In the words of Ineke Dezentjé Hamming-Bluemink, Chairman of FME-CWM, the association of technology industry enterprises in the Netherlands: “The characteristics of the Netherlands, like its size and density, along with its ingenious and pragmatic entrepreneurs, enable Dutch companies to expand and export technological innovations rapidly. Germany is our most important trading partner and Hannover Messe is the biggest and most important industrial trade fair in the world. This combination forms a top match. For that reason I am very pleased and honored that the Netherlands will be the Partner Country for Hannover Messe in 2014. This offers a great opportunity to show the German and international public the highly advanced and innovative solutions Dutch companies have to offer.”
The Dutch government is lending its vigorous support to the Partner Country project as well, with Dutch Economics Minister Henk Kamp and Lilianne Ploumen, Minister for Foreign Trade and Development Cooperation, announcing they will team up to ensure the success of the Netherlands’ involvement at Hannover Messe.
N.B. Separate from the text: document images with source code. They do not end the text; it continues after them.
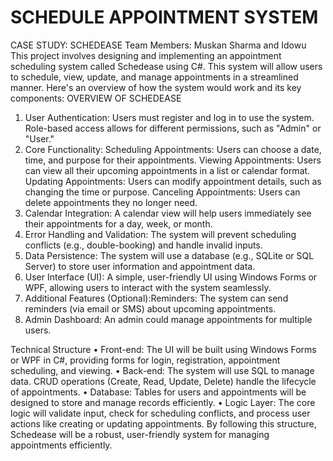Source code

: 
# SCHEDULE APPOINTMENT SYSTEM
CASE STUDY: SCHEDEASE
Team Members: Muskan Sharma and Idowu
This project involves designing and implementing an appointment scheduling system called Schedease using C#. This system will allow users to schedule, view, update, and manage appointments in a streamlined manner. Here's an overview of how the system would work and its key components:
OVERVIEW OF SCHEDEASE
1.	User Authentication:
Users must register and log in to use the system.
Role-based access allows for different permissions, such as "Admin" or "User."
2.	Core Functionality:
Scheduling Appointments: Users can choose a date, time, and purpose for their appointments.
Viewing Appointments: Users can view all their upcoming appointments in a list or calendar format.
Updating Appointments: Users can modify appointment details, such as changing the time or purpose.
Canceling Appointments: Users can delete appointments they no longer need.
3.	Calendar Integration: A calendar view will help users immediately see their appointments for a day, week, or month.
4.	Error Handling and Validation: The system will prevent scheduling conflicts (e.g., double-booking) and handle invalid inputs.
5.	Data Persistence: The system will use a database (e.g., SQLite or SQL Server) to store user information and appointment data. 
6.	User Interface (UI): A simple, user-friendly UI using Windows Forms or WPF, allowing users to interact with the system seamlessly.
7.	Additional Features (Optional):Reminders: The system can send reminders (via email or SMS) about upcoming appointments.
8.	Admin Dashboard: An admin could manage appointments for multiple users.




Technical Structure
•	Front-end: The UI will be built using Windows Forms or WPF in C#, providing forms for login, registration, appointment scheduling, and viewing.
•	Back-end: The system will use SQL to manage data. CRUD operations (Create, Read, Update, Delete) handle the lifecycle of appointments.
•	Database: Tables for users and appointments will be designed to store and manage records efficiently.
•	Logic Layer: The core logic will validate input, check for scheduling conflicts, and process user actions like creating or updating appointments.
By following this structure, Schedease will be a robust, user-friendly system for managing appointments efficiently.

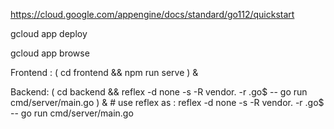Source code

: 
https://cloud.google.com/appengine/docs/standard/go112/quickstart

gcloud app deploy

gcloud app browse

Frontend :
    ( cd frontend && npm run serve ) &

Backend:
    ( cd backend &&  reflex -d none -s -R vendor. -r \.go$ -- go run cmd/server/main.go ) &
    #     use reflex as : reflex -d none -s -R vendor. -r \.go$ -- go run cmd/server/main.go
Their motto: “Foreign trade creates domestic jobs.”
Thanks to its highly specialized SMEs, Holland’s mechanical and plant engineering industry represents the nation’s fastest growing industrial sector, with anticipated growth in sales of 8 percent in 2013. The Netherlands are also leaders in the field of renewable energy and energy efficiency, particularly in offshore wind energy. Correspondingly, the Netherlands are committed to meeting at least 16 percent of their energy needs via regenerative sources by 2020. As Köckler summed it up: “First-rate achievements in mechanical engineering and energy technology, a leading role in research and development and industrial subcontracting – all of these are ideal links to the core topics covered by Hannover Messe.”
Given the country’s small domestic market, exports represent the Dutch economy’s driving force. From January to November 2012 exports amounted to some EUR 470 billion, a gain of 17 percent year on year. The country’s fastest growing sector consists of mechanical and electrical engineering, with forecasts envisioning annual growth of 4.5 percent in exports of mechanical engineering products and services through 2020.
The Netherlands are one of Germany’s main economic and trading partners – with regard to imports and exports. In 2012 the Netherlands were Germany’s No. 2 trading partner, with foreign trade revenues of EUR 157.5 billion. Holland’s exports to Germany that year added up to EUR 86.6 billion – a figure which constitutes 9.5 percent of all German imports, putting the country in first place. The upshot is that Germany is Holland’s biggest trading partner by a large margin. Bilateral trade between the two countries accounts for almost 30 percent of Holland’s gross national product. “Germany is a key supplier and significant customer for the Netherlands, particularly in the mechanical and electrical engineering sectors,” stated Köckler.
The Netherlands are traditionally strongly represented on the exhibitor and attendance side at Hannover Messe. While the number of exhibitors over the past few years has remained constant at some 100, the amount of display space occupied has continually gone up. As a corollary of the Partner Country project, Köckler is anticipating a substantial and sustained expansion of Dutch participation at Hannover Messe: “Experience indicates that a large percentage of new exhibitors who exhibit within the framework of the Partner Country project continue to show their colors at Hannover the following years,” he concluded.